* **The task**: Transcribe every record without leaving anything out or changing a word.

═══ Provided material

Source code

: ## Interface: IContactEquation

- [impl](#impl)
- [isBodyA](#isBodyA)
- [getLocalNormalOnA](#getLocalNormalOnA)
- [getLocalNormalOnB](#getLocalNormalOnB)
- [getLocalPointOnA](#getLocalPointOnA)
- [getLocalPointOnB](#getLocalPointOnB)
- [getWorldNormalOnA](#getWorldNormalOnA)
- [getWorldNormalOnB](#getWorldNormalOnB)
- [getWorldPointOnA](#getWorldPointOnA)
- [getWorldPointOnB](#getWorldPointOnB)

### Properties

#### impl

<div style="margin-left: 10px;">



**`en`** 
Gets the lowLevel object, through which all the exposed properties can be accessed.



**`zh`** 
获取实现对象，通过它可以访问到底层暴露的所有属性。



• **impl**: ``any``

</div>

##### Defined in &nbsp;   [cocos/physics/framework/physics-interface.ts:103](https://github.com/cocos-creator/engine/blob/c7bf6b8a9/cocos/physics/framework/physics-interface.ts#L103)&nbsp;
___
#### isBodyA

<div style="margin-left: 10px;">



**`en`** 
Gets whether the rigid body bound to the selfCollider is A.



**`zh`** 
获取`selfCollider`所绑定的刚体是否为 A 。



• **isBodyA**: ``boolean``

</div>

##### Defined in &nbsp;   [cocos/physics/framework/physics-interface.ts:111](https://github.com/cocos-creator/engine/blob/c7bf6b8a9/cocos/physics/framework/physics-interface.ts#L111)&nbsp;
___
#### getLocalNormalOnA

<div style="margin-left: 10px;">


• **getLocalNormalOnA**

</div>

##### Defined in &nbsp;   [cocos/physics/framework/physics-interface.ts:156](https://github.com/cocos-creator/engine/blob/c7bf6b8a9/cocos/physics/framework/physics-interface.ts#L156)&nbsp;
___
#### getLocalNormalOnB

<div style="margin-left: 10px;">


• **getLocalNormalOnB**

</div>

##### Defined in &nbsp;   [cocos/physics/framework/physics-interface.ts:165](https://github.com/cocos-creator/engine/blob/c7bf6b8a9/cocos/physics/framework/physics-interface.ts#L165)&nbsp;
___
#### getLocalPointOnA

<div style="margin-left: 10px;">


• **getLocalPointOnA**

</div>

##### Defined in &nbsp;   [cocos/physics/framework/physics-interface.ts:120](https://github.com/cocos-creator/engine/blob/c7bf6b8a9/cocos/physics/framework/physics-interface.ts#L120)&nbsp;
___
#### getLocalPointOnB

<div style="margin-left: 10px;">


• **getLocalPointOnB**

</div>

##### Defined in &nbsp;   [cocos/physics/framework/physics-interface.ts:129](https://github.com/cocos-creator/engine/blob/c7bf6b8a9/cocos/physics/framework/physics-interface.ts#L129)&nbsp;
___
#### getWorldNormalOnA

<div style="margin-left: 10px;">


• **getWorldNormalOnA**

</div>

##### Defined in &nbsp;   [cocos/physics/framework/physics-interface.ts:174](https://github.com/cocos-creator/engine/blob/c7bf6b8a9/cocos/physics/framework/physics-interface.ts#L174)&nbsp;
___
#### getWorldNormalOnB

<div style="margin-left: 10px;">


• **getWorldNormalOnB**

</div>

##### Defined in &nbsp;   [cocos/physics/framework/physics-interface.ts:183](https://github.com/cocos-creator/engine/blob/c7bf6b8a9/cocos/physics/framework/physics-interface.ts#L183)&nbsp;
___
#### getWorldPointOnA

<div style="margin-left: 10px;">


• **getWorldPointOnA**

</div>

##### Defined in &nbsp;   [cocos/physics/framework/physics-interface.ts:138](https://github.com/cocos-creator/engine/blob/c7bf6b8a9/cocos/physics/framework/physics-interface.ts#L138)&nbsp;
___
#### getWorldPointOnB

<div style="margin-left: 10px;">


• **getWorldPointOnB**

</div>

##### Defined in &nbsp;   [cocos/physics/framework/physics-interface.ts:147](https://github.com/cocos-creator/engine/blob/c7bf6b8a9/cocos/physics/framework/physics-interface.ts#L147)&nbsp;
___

══════

* **Exercise output**:
Source code

: ## Interface: IContactEquation

- [impl](#impl)
- [isBodyA](#isBodyA)
- [getLocalNormalOnA](#getLocalNormalOnA)
- [getLocalNormalOnB](#getLocalNormalOnB)
- [getLocalPointOnA](#getLocalPointOnA)
- [getLocalPointOnB](#getLocalPointOnB)
- [getWorldNormalOnA](#getWorldNormalOnA)
- [getWorldNormalOnB](#getWorldNormalOnB)
- [getWorldPointOnA](#getWorldPointOnA)
- [getWorldPointOnB](#getWorldPointOnB)

### Properties

#### impl

<div style="margin-left: 10px;">



**`en`** 
Gets the lowLevel object, through which all the exposed properties can be accessed.



**`zh`** 
获取实现对象，通过它可以访问到底层暴露的所有属性。



• **impl**: ``any``

</div>

##### Defined in &nbsp;   [cocos/physics/framework/physics-interface.ts:103](https://github.com/cocos-creator/engine/blob/c7bf6b8a9/cocos/physics/framework/physics-interface.ts#L103)&nbsp;
___
#### isBodyA

<div style="margin-left: 10px;">



**`en`** 
Gets whether the rigid body bound to the selfCollider is A.



**`zh`** 
获取`selfCollider`所绑定的刚体是否为 A 。



• **isBodyA**: ``boolean``

</div>

##### Defined in &nbsp;   [cocos/physics/framework/physics-interface.ts:111](https://github.com/cocos-creator/engine/blob/c7bf6b8a9/cocos/physics/framework/physics-interface.ts#L111)&nbsp;
___
#### getLocalNormalOnA

<div style="margin-left: 10px;">


• **getLocalNormalOnA**

</div>

##### Defined in &nbsp;   [cocos/physics/framework/physics-interface.ts:156](https://github.com/cocos-creator/engine/blob/c7bf6b8a9/cocos/physics/framework/physics-interface.ts#L156)&nbsp;
___
#### getLocalNormalOnB

<div style="margin-left: 10px;">


• **getLocalNormalOnB**

</div>

##### Defined in &nbsp;   [cocos/physics/framework/physics-interface.ts:165](https://github.com/cocos-creator/engine/blob/c7bf6b8a9/cocos/physics/framework/physics-interface.ts#L165)&nbsp;
___
#### getLocalPointOnA

<div style="margin-left: 10px;">


• **getLocalPointOnA**

</div>

##### Defined in &nbsp;   [cocos/physics/framework/physics-interface.ts:120](https://github.com/cocos-creator/engine/blob/c7bf6b8a9/cocos/physics/framework/physics-interface.ts#L120)&nbsp;
___
#### getLocalPointOnB

<div style="margin-left: 10px;">


• **getLocalPointOnB**

</div>

##### Defined in &nbsp;   [cocos/physics/framework/physics-interface.ts:129](https://github.com/cocos-creator/engine/blob/c7bf6b8a9/cocos/physics/framework/physics-interface.ts#L129)&nbsp;
___
#### getWorldNormalOnA

<div style="margin-left: 10px;">


• **getWorldNormalOnA**

</div>

##### Defined in &nbsp;   [cocos/physics/framework/physics-interface.ts:174](https://github.com/cocos-creator/engine/blob/c7bf6b8a9/cocos/physics/framework/physics-interface.ts#L174)&nbsp;
___
#### getWorldNormalOnB

<div style="margin-left: 10px;">


• **getWorldNormalOnB**

</div>

##### Defined in &nbsp;   [cocos/physics/framework/physics-interface.ts:183](https://github.com/cocos-creator/engine/blob/c7bf6b8a9/cocos/physics/framework/physics-interface.ts#L183)&nbsp;
___
#### getWorldPointOnA

<div style="margin-left: 10px;">


• **getWorldPointOnA**

</div>

##### Defined in &nbsp;   [cocos/physics/framework/physics-interface.ts:138](https://github.com/cocos-creator/engine/blob/c7bf6b8a9/cocos/physics/framework/physics-interface.ts#L138)&nbsp;
___
#### getWorldPointOnB

<div style="margin-left: 10px;">


• **getWorldPointOnB**

</div>

##### Defined in &nbsp;   [cocos/physics/framework/physics-interface.ts:147](https://github.com/cocos-creator/engine/blob/c7bf6b8a9/cocos/physics/framework/physics-interface.ts#L147)&nbsp;
___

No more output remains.